After nearly two years of ugly in-fighting over the Northern Ireland Protocol, there has been a sudden outbreak of positivity from key players in LondonDublin, and Brussels about the possibility of a deal to amend or replace it. Even self-styled “Brexit hard man” Steve Baker, now a UK government minister in the Northern Ireland Office, told Tory conference-goers he was “sorry” his behaviour had weakened Anglo-Irish relations. He later asserted to BBC Radio Ulster his willingness “to eat a bit of humble pie” to achieve a deal.

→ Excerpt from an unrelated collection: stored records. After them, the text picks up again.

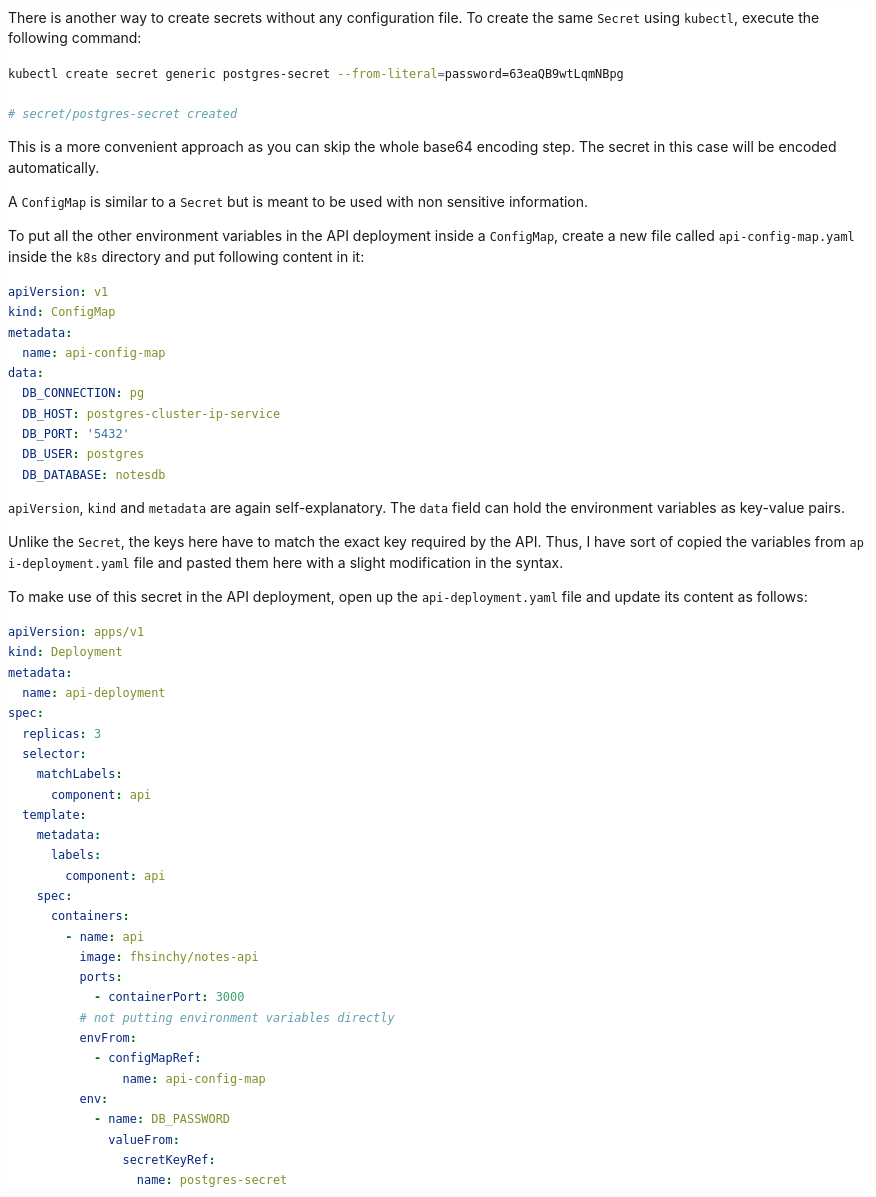 There is another way to create secrets without any configuration file. To create the same `Secret` using `kubectl`, execute the following command:

```bash
kubectl create secret generic postgres-secret --from-literal=password=63eaQB9wtLqmNBpg

# secret/postgres-secret created
```

This is a more convenient approach as you can skip the whole base64 encoding step. The secret in this case will be encoded automatically.

A `ConfigMap` is similar to a `Secret` but is meant to be used with non sensitive information.

To put all the other environment variables in the API deployment inside a `ConfigMap`, create a new file called `api-config-map.yaml` inside the `k8s` directory and put following content in it:

```yaml
apiVersion: v1 
kind: ConfigMap 
metadata:
  name: api-config-map 
data:
  DB_CONNECTION: pg
  DB_HOST: postgres-cluster-ip-service
  DB_PORT: '5432'
  DB_USER: postgres
  DB_DATABASE: notesdb
```

`apiVersion`, `kind` and `metadata` are again self-explanatory. The `data` field can hold the environment variables as key-value pairs.

Unlike the `Secret`, the keys here have to match the exact key required by the API. Thus, I have sort of copied the variables from `api-deployment.yaml` file and pasted them here with a slight modification in the syntax.

To make use of this secret in the API deployment, open up the `api-deployment.yaml` file and update its content as follows:

```yaml
apiVersion: apps/v1
kind: Deployment
metadata:
  name: api-deployment
spec:
  replicas: 3
  selector:
    matchLabels:
      component: api
  template:
    metadata:
      labels:
        component: api
    spec:
      containers:
        - name: api
          image: fhsinchy/notes-api
          ports:
            - containerPort: 3000
          # not putting environment variables directly
          envFrom:
            - configMapRef:
                name: api-config-map
          env:
            - name: DB_PASSWORD
              valueFrom:
                secretKeyRef:
                  name: postgres-secret
```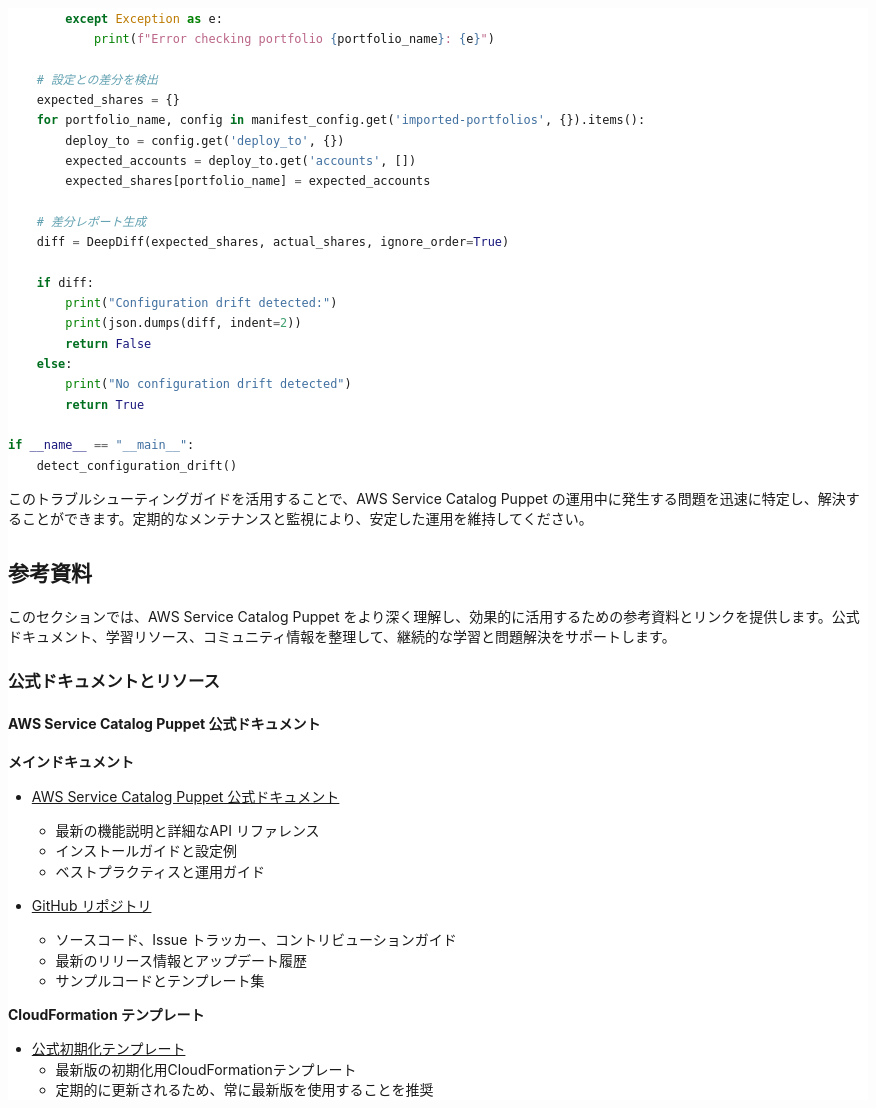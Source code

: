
 ```python
        except Exception as e:
            print(f"Error checking portfolio {portfolio_name}: {e}")
    
    # 設定との差分を検出
    expected_shares = {}
    for portfolio_name, config in manifest_config.get('imported-portfolios', {}).items():
        deploy_to = config.get('deploy_to', {})
        expected_accounts = deploy_to.get('accounts', [])
        expected_shares[portfolio_name] = expected_accounts
    
    # 差分レポート生成
    diff = DeepDiff(expected_shares, actual_shares, ignore_order=True)
    
    if diff:
        print("Configuration drift detected:")
        print(json.dumps(diff, indent=2))
        return False
    else:
        print("No configuration drift detected")
        return True

if __name__ == "__main__":
    detect_configuration_drift()
```

このトラブルシューティングガイドを活用することで、AWS Service Catalog Puppet の運用中に発生する問題を迅速に特定し、解決することができます。定期的なメンテナンスと監視により、安定した運用を維持してください。

## 参考資料

このセクションでは、AWS Service Catalog Puppet をより深く理解し、効果的に活用するための参考資料とリンクを提供します。公式ドキュメント、学習リソース、コミュニティ情報を整理して、継続的な学習と問題解決をサポートします。

### 公式ドキュメントとリソース

#### AWS Service Catalog Puppet 公式ドキュメント

**メインドキュメント**
- [AWS Service Catalog Puppet 公式ドキュメント](https://aws-service-catalog-puppet.readthedocs.io/)
  - 最新の機能説明と詳細なAPI リファレンス
  - インストールガイドと設定例
  - ベストプラクティスと運用ガイド

- [GitHub リポジトリ](https://github.com/awslabs/aws-service-catalog-puppet)
  - ソースコード、Issue トラッカー、コントリビューションガイド
  - 最新のリリース情報とアップデート履歴
  - サンプルコードとテンプレート集

**CloudFormation テンプレート**
- [公式初期化テンプレート](https://service-catalog-tools-releases.s3.amazonaws.com/puppet/latest/servicecatalog-puppet-initialiser.template.yaml)
  - 最新版の初期化用CloudFormationテンプレート
  - 定期的に更新されるため、常に最新版を使用することを推奨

The Northern Ireland Protocol is a device to ensure no customs checks are needed on Ireland’s land border after Brexit. It does so by effectively keeping Northern Ireland in the EU Single Market for goods, although not for services, and creating intra-UK customs checks between the region and Great Britain. Changes to EU regulations on goods will automatically apply in Northern Ireland. This means, for example, this week’s EU ban on Apple using proprietary charging ports in its devices will extend to the region even if they remain permitted in Great Britain.

Unionist politicians of all stripes, including those who had been strong Remain supporters, worry the Protocol is a conveyor-belt to a slow economic divorce with Great Britain. The largest Unionist party, the populist-Right DUP, is refusing to enter government unless it is replaced, which means that under Northern Ireland’s complex system of power-sharing, a government can’t be formed at all.

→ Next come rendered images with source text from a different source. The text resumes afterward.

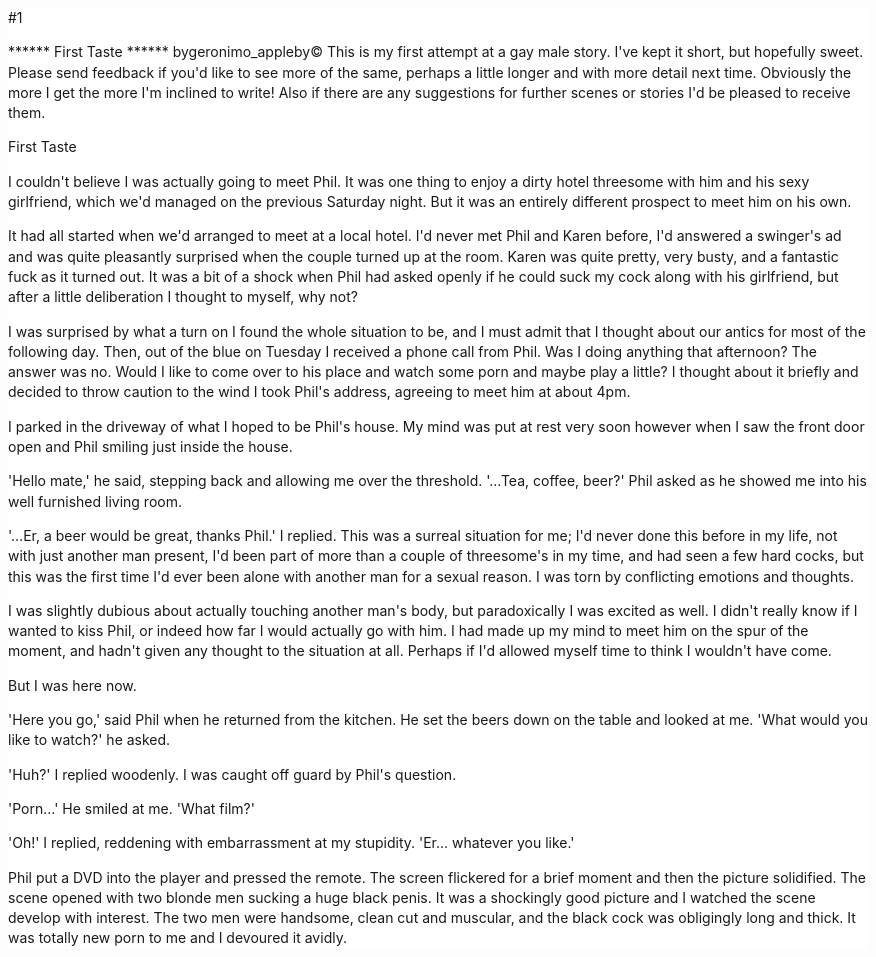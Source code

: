 #1 

 

 ****** First Taste ****** bygeronimo_appleby© This is my first attempt at a gay male story. I've kept it short, but hopefully sweet. Please send feedback if you'd like to see more of the same, perhaps a little longer and with more detail next time. Obviously the more I get the more I'm inclined to write! Also if there are any suggestions for further scenes or stories I'd be pleased to receive them. 

 First Taste 

 I couldn't believe I was actually going to meet Phil. It was one thing to enjoy a dirty hotel threesome with him and his sexy girlfriend, which we'd managed on the previous Saturday night. But it was an entirely different prospect to meet him on his own. 

 It had all started when we'd arranged to meet at a local hotel. I'd never met Phil and Karen before, I'd answered a swinger's ad and was quite pleasantly surprised when the couple turned up at the room. Karen was quite pretty, very busty, and a fantastic fuck as it turned out. It was a bit of a shock when Phil had asked openly if he could suck my cock along with his girlfriend, but after a little deliberation I thought to myself, why not? 

 I was surprised by what a turn on I found the whole situation to be, and I must admit that I thought about our antics for most of the following day. Then, out of the blue on Tuesday I received a phone call from Phil. Was I doing anything that afternoon? The answer was no. Would I like to come over to his place and watch some porn and maybe play a little? I thought about it briefly and decided to throw caution to the wind I took Phil's address, agreeing to meet him at about 4pm. 

 I parked in the driveway of what I hoped to be Phil's house. My mind was put at rest very soon however when I saw the front door open and Phil smiling just inside the house. 

 'Hello mate,' he said, stepping back and allowing me over the threshold. '…Tea, coffee, beer?' Phil asked as he showed me into his well furnished living room. 

 '…Er, a beer would be great, thanks Phil.' I replied. This was a surreal situation for me; I'd never done this before in my life, not with just another man present, I'd been part of more than a couple of threesome's in my time, and had seen a few hard cocks, but this was the first time I'd ever been alone with another man for a sexual reason. I was torn by conflicting emotions and thoughts. 

 I was slightly dubious about actually touching another man's body, but paradoxically I was excited as well. I didn't really know if I wanted to kiss Phil, or indeed how far I would actually go with him. I had made up my mind to meet him on the spur of the moment, and hadn't given any thought to the situation at all. Perhaps if I'd allowed myself time to think I wouldn't have come. 

 But I was here now. 

 'Here you go,' said Phil when he returned from the kitchen. He set the beers down on the table and looked at me. 'What would you like to watch?' he asked. 

 'Huh?' I replied woodenly. I was caught off guard by Phil's question. 

 'Porn…' He smiled at me. 'What film?' 

 'Oh!' I replied, reddening with embarrassment at my stupidity. 'Er… whatever you like.' 

 Phil put a DVD into the player and pressed the remote. The screen flickered for a brief moment and then the picture solidified. The scene opened with two blonde men sucking a huge black penis. It was a shockingly good picture and I watched the scene develop with interest. The two men were handsome, clean cut and muscular, and the black cock was obligingly long and thick. It was totally new porn to me and I devoured it avidly.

Yet, overall, elections to Northern Ireland’s Assembly in May saw pro-Protocol parties emerge with a comfortable 53-37 majority. We may be seeing the emergence of a second political cleavage in the region. As well as its traditional ethno-sectarian division between British Protestants and Irish Nationalist Catholics, a new Remain-Leave division is being cemented by the continued disputes about the border and the Protocol.

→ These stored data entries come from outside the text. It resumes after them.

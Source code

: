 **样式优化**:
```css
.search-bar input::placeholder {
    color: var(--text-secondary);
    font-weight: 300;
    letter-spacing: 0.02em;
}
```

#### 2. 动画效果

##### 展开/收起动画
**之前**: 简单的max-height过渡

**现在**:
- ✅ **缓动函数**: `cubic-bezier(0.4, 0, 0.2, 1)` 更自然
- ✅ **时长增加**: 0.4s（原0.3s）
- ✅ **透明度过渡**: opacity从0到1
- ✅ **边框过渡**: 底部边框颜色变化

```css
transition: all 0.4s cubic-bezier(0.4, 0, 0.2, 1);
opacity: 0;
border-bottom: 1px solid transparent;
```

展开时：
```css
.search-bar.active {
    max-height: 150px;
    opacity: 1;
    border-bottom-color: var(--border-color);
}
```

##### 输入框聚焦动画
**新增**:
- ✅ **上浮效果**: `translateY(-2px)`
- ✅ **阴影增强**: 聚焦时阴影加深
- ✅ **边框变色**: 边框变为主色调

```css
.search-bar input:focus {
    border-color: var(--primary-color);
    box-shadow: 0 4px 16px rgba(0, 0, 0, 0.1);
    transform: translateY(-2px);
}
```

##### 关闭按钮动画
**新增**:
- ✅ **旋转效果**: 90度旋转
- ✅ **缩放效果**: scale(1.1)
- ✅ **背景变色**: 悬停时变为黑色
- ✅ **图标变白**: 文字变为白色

A key sliver of pro-UK voters has sided with Nationalist parties on the Protocol and other constitutionally charged EU-related issues. Some are pro-EU progressives; others are more conservative business types for whom an open border is a pragmatic necessity. These voters powered the staunchly pro-EU and cross-community Alliance Party to its best ever Assembly result in May, while Sinn Féin become the region’s largest party for the first time ever.

With no government likely to be formed before a 24 October deadline, however, a bleak midwinter re-vote is likely. Nobody expects to see more than a handful of seats change hands. Northern Ireland’s political culture tends towards deadlock that is only ever broken by painfully slow negotiations. Thus, the warmer mood from outside is particularly welcome.

Although real gaps remain to be bridged, most parties have an interest in a deal being done. Above all, it would remove the risk of a UK-EU trade war erupting during a winter where it would be of primary benefit to Vladimir Putin. More subtly, it would be of assistance to both London and Brussels in the war of values, hard evidence that free democracies are better than autocrats at finding solutions in messy territorial and ethnic disputes. An agreed and flourishing post-Brexit Ulster would be a fine counter-blast to the hell Moscow has made of the Donbas.

Within Northern Ireland, it would give Unionist parties space to navigate an electorate where allegiances have suddenly become more complex. Only Sinn Féin, with real prospects of becoming the largest party on both sides of the border after an election due in the Republic by early 2025, can afford a Sphinx-like equanimity, comfortable in its ability to advance its agenda with or without a deal.


Gerry Lynch was Executive Director of the Alliance Party of Northern Ireland from 2007-10 and is now a country parson in Wiltshire.